“Fast fashion” got its name from the speed at which retail giants mass produce runway trends, but also should refer to the speed with which clothing goes from our closets to the landfill.
The statistics are staggering. Hauling fast fashion to dumps and incinerators is costing our country more than $4 billion a year and contributing to climate change and other environmental challenges.
Every year, the fashion industry contributes more than 30 billion pounds of textile waste to landfills and incinerators. Up to 80 percent of our apparel is trashed instead of being reused. This not only exacerbates the dwindling space in domestic municipal landfills but also has devastating impacts on the global South, where we can now see piles of discarded clothes from space. In the midst of the hottest summer on record, textile waste is our landfills’ third-largest emitter of methane, which is responsible for 25 percent of global warming.

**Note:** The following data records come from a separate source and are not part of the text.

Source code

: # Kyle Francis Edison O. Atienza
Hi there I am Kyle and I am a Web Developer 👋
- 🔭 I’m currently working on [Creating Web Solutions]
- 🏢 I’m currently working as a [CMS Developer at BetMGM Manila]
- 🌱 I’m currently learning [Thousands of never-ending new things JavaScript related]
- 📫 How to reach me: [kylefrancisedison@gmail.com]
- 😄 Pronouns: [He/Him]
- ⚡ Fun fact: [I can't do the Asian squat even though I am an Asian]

The concept of circular fashion business models that include resale, rental, repair, upcycling and textile recycling have emerged as a potential solution to this challenge. Fashion reuse has immediate value — so much so that customers already are buying, selling and even renting clothing on their own.
But cost-effective, wide-scale adoption of these models, at a magnitude to outpace new production and our landfill capacity, will require concerted efforts to shift cultural, behavioral, policy and shareholder sentiments. The key lies in incentivizing the businesses and innovations that already are involved in the reclamation of these items.
Thankfully, some in Congress are starting to notice. Reps. Chellie Pingree (D-Maine) and Rosa DeLauro (D-Conn.) recently authored a letter to the U.S. Government Accountability Office raising some of these environmental concerns with fashion waste but also exploring possible areas where both federal and local policies could turn the tide on textile recycling.
It behooves Congress to consider all solutions to address this unaddressed problem. Policy solutions like closing the de minimis tax loophole, reducing import fees on recycled textiles, second-hand sales and use tax exemptions, and offering priority shipping rates for used apparel should all be explored.
Policymakers also should be examining modern textile Extended Producer Responsibility and/or deposit laws that prioritize and incentivize reuse and reward customers and businesses for returning and reselling their products.
What’s unique about fashion, compared to other household recyclables, is that greater adoption of these kinds of reuse initiatives will provide the necessary aggregated volumes to also fund the unit economics required for textile-to-textile recycling—a goal that has been unachievable in recycling plastics.
In short, companies participating in fashion reuse already are building the economies of scale, infrastructure and labor necessary not only for reuse, but also to eventually support textile-to-textile recycling’s value chain. To put this in real world terms, every physical resale distribution center—your neighborhood thrift, your online resale shop’s distribution centers, your neighborhood parking lot clothing bin’s sorting partners—gets the most value from reselling reusable products, and the rest could be recycled.
Now it’s time to build a bill that supports this economy end-to-end and at every point along the textile value chain.
Reuse is practically the only way we keep fashion products in circulation today, and the logistics and infrastructure of resale businesses are costly. To deny them consideration in the funding of any textile legislation is misguided and ultimately could incentivize low-quality, high-volume garments to continue to fill our markets—in the hopes that one day they will be “recycled”—without encouraging an economic system that will allow that to happen.
Additionally, we need a federal bill that makes American manufacturing, including circular apparel manufacturing, more competitive so we can bring jobs and economic development back to our communities most in need.
Good policy is critical to reducing the massive waste in the fashion industry. Businesses that make products need greater incentives to create durable and circular lifecycles for their garments. Businesses that specialize in extending the life of fashion waste won’t be able to fully scale and compete with new clothing production unless there is policy that promotes the opportunities that circular fashion business models provide.
This is a new frontier for policymaking, but the problem is growing — literally — with each trip to the dump.
Rachel Kibbe is the founder and executive director of American Circular Textiles, a coalition devoted to promoting circularity in American and global fashion.